Paris, para esqueçer as tristezas porque passara, torna-se na capital da moda e passa a servir de décor nas revistas da modalidade. Fotografar o “new-look” de Dior e de tantas outras casas nas ruas da cidade torna-se também uma moda e atrai muitos fotógrafos, vindos do fotojornalismo. Nas décadas de 50 e 60, a revista Vogue em Paris, sob a direcção de Edmonde Charles-Roux, reúne fotógrafos como William Klein, Bob Richardson, Helmut Newton, Guy Bourdin, para referir alguns. Na geração seguinte, num estilo diferente, Sarah Moon, primeiro modelo e depois fotógrafa, fica conhecida no mundo da moda com a campanha para a Cacharel. Paris mantém o imaginário da elegância, insolência e glamour da modernidade. Numa campanha para os produtos de maquilhagem da Kanebo, Sarah Moon, em 1979, fotografa estas duas modelos no Café de Flore.
Sarah Moon, deux Femmes au Café de Flore, 1979. Produtos de maquilhagem Kanebo.
Agora na actualidade, e muito longe do preto e branco dos fotógrafos humanistas, o excêntrico austríaco, Erwim Wurm, fotografa a série “Café de Flore”.

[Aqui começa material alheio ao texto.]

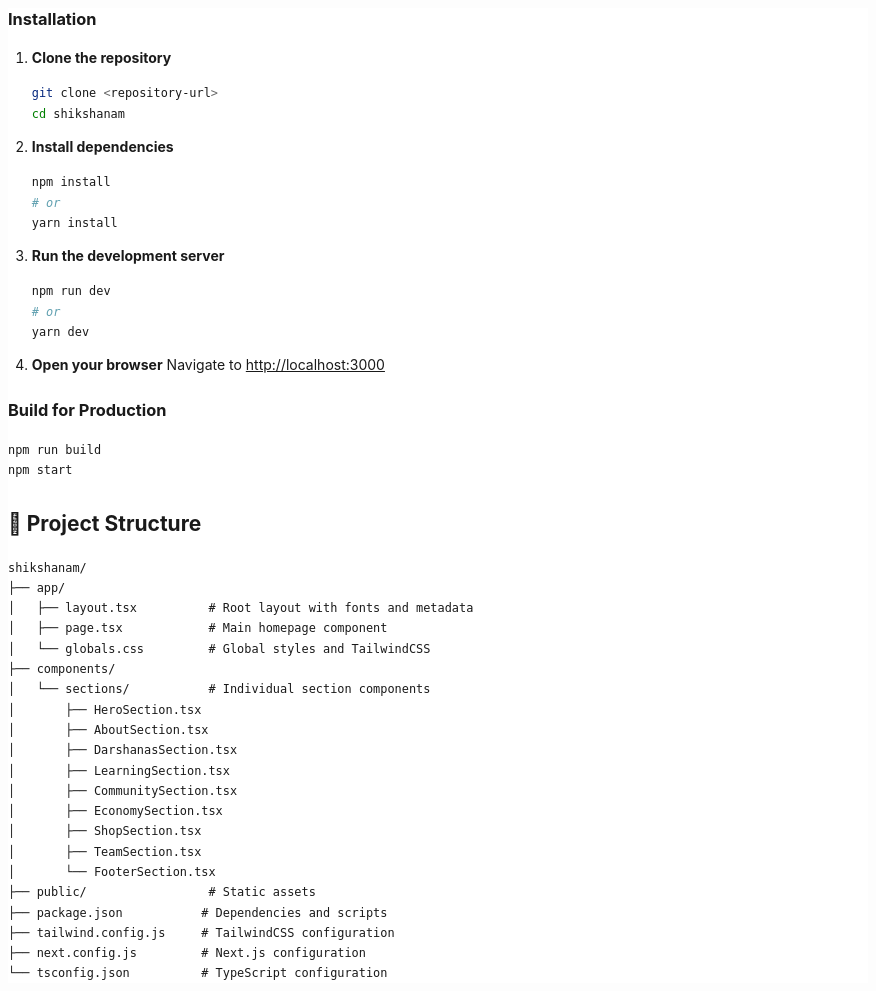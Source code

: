 ### Installation

1. **Clone the repository**
   ```bash
   git clone <repository-url>
   cd shikshanam
   ```

2. **Install dependencies**
   ```bash
   npm install
   # or
   yarn install
   ```

3. **Run the development server**
   ```bash
   npm run dev
   # or
   yarn dev
   ```

4. **Open your browser**
   Navigate to [http://localhost:3000](http://localhost:3000)

### Build for Production

```bash
npm run build
npm start
```

## 📁 Project Structure

```
shikshanam/
├── app/
│   ├── layout.tsx          # Root layout with fonts and metadata
│   ├── page.tsx            # Main homepage component
│   └── globals.css         # Global styles and TailwindCSS
├── components/
│   └── sections/           # Individual section components
│       ├── HeroSection.tsx
│       ├── AboutSection.tsx
│       ├── DarshanasSection.tsx
│       ├── LearningSection.tsx
│       ├── CommunitySection.tsx
│       ├── EconomySection.tsx
│       ├── ShopSection.tsx
│       ├── TeamSection.tsx
│       └── FooterSection.tsx
├── public/                 # Static assets
├── package.json           # Dependencies and scripts
├── tailwind.config.js     # TailwindCSS configuration
├── next.config.js         # Next.js configuration
└── tsconfig.json          # TypeScript configuration
```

Erwin Wurm, Christian Lacroix, série "Café de Flore", 2004
Há uns anos a Taschen pôs à venda nas papelarias uns cadernos grossos de folhas lisas, fáceis de manusear por argolas, escolhendo para capa uma fotografia de Jeanloup Sieff, “Café de Flore, early morning, 1975”, hoje o meu caderno de notas da fotografia.